## Goal of the exercise
Could you set down exactly the lines of the data below, starting at the one that holds "the BackendService resource." and ending at the one that holds "Ensure the [Compute", both included, and only those?

*** Information

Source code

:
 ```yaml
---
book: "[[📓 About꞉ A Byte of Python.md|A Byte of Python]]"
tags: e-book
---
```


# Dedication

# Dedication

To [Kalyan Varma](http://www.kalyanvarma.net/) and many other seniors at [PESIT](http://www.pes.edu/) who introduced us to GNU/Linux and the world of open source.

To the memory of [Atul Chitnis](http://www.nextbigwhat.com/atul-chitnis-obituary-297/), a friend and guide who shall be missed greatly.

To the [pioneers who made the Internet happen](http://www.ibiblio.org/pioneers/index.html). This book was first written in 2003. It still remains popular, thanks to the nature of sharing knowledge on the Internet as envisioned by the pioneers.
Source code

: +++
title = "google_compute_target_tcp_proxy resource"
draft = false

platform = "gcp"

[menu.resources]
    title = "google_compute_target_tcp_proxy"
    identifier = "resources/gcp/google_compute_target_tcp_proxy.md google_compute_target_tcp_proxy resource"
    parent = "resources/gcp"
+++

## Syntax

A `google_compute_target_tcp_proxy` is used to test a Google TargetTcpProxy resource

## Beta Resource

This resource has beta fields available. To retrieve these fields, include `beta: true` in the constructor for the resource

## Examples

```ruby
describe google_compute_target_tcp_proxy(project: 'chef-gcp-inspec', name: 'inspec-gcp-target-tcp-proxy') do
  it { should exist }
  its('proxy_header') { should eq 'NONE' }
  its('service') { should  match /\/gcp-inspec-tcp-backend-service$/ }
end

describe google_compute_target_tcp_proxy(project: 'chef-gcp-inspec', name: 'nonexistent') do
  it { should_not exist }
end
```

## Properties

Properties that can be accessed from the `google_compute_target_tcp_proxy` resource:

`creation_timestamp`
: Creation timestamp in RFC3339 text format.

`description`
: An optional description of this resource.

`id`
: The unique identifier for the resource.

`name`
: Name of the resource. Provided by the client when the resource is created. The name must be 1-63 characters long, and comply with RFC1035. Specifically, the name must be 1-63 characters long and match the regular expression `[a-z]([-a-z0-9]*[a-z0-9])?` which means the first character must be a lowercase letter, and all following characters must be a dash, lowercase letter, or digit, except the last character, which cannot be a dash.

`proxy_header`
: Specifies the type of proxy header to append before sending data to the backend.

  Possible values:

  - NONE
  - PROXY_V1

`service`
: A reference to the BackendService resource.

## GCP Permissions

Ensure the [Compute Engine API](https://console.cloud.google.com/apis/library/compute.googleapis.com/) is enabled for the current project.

******
*** Information

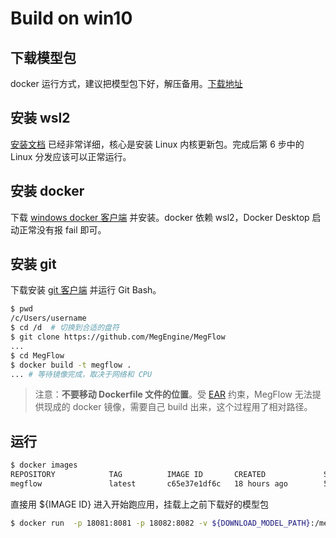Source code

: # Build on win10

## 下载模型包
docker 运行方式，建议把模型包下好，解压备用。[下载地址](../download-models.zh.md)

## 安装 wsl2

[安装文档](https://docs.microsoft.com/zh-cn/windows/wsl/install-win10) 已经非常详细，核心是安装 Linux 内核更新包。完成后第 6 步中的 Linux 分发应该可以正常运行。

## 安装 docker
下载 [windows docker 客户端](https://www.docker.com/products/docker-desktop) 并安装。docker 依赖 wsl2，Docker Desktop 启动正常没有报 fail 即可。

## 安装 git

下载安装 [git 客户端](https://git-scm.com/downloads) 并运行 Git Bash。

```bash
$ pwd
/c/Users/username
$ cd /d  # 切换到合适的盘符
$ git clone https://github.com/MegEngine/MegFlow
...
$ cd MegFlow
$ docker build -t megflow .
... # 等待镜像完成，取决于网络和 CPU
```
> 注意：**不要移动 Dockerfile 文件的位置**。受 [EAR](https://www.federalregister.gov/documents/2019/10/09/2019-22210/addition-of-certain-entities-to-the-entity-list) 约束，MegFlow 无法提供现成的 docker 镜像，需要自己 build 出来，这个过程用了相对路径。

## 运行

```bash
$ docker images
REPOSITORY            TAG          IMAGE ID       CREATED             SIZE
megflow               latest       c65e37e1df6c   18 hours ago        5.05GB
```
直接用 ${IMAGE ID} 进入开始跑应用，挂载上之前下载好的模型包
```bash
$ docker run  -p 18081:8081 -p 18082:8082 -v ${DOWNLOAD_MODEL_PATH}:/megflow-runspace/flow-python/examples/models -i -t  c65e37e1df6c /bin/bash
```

******

## Result
: A reference to the BackendService resource.

## GCP Permissions

Ensure the [Compute Engine API](https://console.cloud.google.com/apis/library/compute.googleapis.com/) is enabled for the current project.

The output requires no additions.